-- Work request --
Write the listing below out again exactly, dropping the images.

=== Begin Enclosure ===

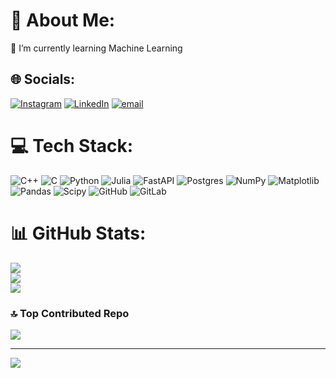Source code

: 


# 💫 About Me:
🌱 I’m currently learning Machine Learning


## 🌐 Socials:
[![Instagram](https://img.shields.io/badge/Instagram-%23E4405F.svg?logo=Instagram&logoColor=white)](https://instagram.com/ani._.mit) [![LinkedIn](https://img.shields.io/badge/LinkedIn-%230077B5.svg?logo=linkedin&logoColor=white)](https://linkedin.com/in/ani-mitoyan) [![email](https://img.shields.io/badge/Email-D14836?logo=gmail&logoColor=white)](mailto:animit30@gmail.com) 

# 💻 Tech Stack:
![C++](https://img.shields.io/badge/c++-%2300599C.svg?style=flat&logo=c%2B%2B&logoColor=white) ![C](https://img.shields.io/badge/c-%2300599C.svg?style=flat&logo=c&logoColor=white) ![Python](https://img.shields.io/badge/python-3670A0?style=flat&logo=python&logoColor=ffdd54) ![Julia](https://img.shields.io/badge/-Julia-9558B2?style=flat&logo=julia&logoColor=white) ![FastAPI](https://img.shields.io/badge/FastAPI-005571?style=flat&logo=fastapi) ![Postgres](https://img.shields.io/badge/postgres-%23316192.svg?style=flat&logo=postgresql&logoColor=white) ![NumPy](https://img.shields.io/badge/numpy-%23013243.svg?style=flat&logo=numpy&logoColor=white) ![Matplotlib](https://img.shields.io/badge/Matplotlib-%23ffffff.svg?style=flat&logo=Matplotlib&logoColor=black) ![Pandas](https://img.shields.io/badge/pandas-%23150458.svg?style=flat&logo=pandas&logoColor=white) ![Scipy](https://img.shields.io/badge/SciPy-%230C55A5.svg?style=flat&logo=scipy&logoColor=%white) ![GitHub](https://img.shields.io/badge/github-%23121011.svg?style=flat&logo=github&logoColor=white) ![GitLab](https://img.shields.io/badge/gitlab-%23181717.svg?style=flat&logo=gitlab&logoColor=white)
# 📊 GitHub Stats:
![](https://github-readme-stats.vercel.app/api?username=animittt&theme=dark&hide_border=false&include_all_commits=true&count_private=true)<br/>
![](https://github-readme-streak-stats.herokuapp.com/?user=animittt&theme=dark&hide_border=false)<br/>
![](https://github-readme-stats.vercel.app/api/top-langs/?username=animittt&theme=dark&hide_border=false&include_all_commits=true&count_private=true&layout=compact)

### 🔝 Top Contributed Repo
![](https://github-contributor-stats.vercel.app/api?username=animittt&limit=5&theme=dark&combine_all_yearly_contributions=true)

---
[![](https://visitcount.itsvg.in/api?id=animittt&icon=0&color=0)](https://visitcount.itsvg.in)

=== End Enclosure ===

-- Response below --
Source code

: 


# 💫 About Me:
🌱 I’m currently learning Machine Learning


## 🌐 Socials:
[![Instagram](https://img.shields.io/badge/Instagram-%23E4405F.svg?logo=Instagram&logoColor=white)](https://instagram.com/ani._.mit) [![LinkedIn](https://img.shields.io/badge/LinkedIn-%230077B5.svg?logo=linkedin&logoColor=white)](https://linkedin.com/in/ani-mitoyan) [![email](https://img.shields.io/badge/Email-D14836?logo=gmail&logoColor=white)](mailto:animit30@gmail.com) 

# 💻 Tech Stack:
![C++](https://img.shields.io/badge/c++-%2300599C.svg?style=flat&logo=c%2B%2B&logoColor=white) ![C](https://img.shields.io/badge/c-%2300599C.svg?style=flat&logo=c&logoColor=white) ![Python](https://img.shields.io/badge/python-3670A0?style=flat&logo=python&logoColor=ffdd54) ![Julia](https://img.shields.io/badge/-Julia-9558B2?style=flat&logo=julia&logoColor=white) ![FastAPI](https://img.shields.io/badge/FastAPI-005571?style=flat&logo=fastapi) ![Postgres](https://img.shields.io/badge/postgres-%23316192.svg?style=flat&logo=postgresql&logoColor=white) ![NumPy](https://img.shields.io/badge/numpy-%23013243.svg?style=flat&logo=numpy&logoColor=white) ![Matplotlib](https://img.shields.io/badge/Matplotlib-%23ffffff.svg?style=flat&logo=Matplotlib&logoColor=black) ![Pandas](https://img.shields.io/badge/pandas-%23150458.svg?style=flat&logo=pandas&logoColor=white) ![Scipy](https://img.shields.io/badge/SciPy-%230C55A5.svg?style=flat&logo=scipy&logoColor=%white) ![GitHub](https://img.shields.io/badge/github-%23121011.svg?style=flat&logo=github&logoColor=white) ![GitLab](https://img.shields.io/badge/gitlab-%23181717.svg?style=flat&logo=gitlab&logoColor=white)
# 📊 GitHub Stats:
![](https://github-readme-stats.vercel.app/api?username=animittt&theme=dark&hide_border=false&include_all_commits=true&count_private=true)<br/>
![](https://github-readme-streak-stats.herokuapp.com/?user=animittt&theme=dark&hide_border=false)<br/>
![](https://github-readme-stats.vercel.app/api/top-langs/?username=animittt&theme=dark&hide_border=false&include_all_commits=true&count_private=true&layout=compact)

### 🔝 Top Contributed Repo
![](https://github-contributor-stats.vercel.app/api?username=animittt&limit=5&theme=dark&combine_all_yearly_contributions=true)

---
[![](https://visitcount.itsvg.in/api?id=animittt&icon=0&color=0)](https://visitcount.itsvg.in)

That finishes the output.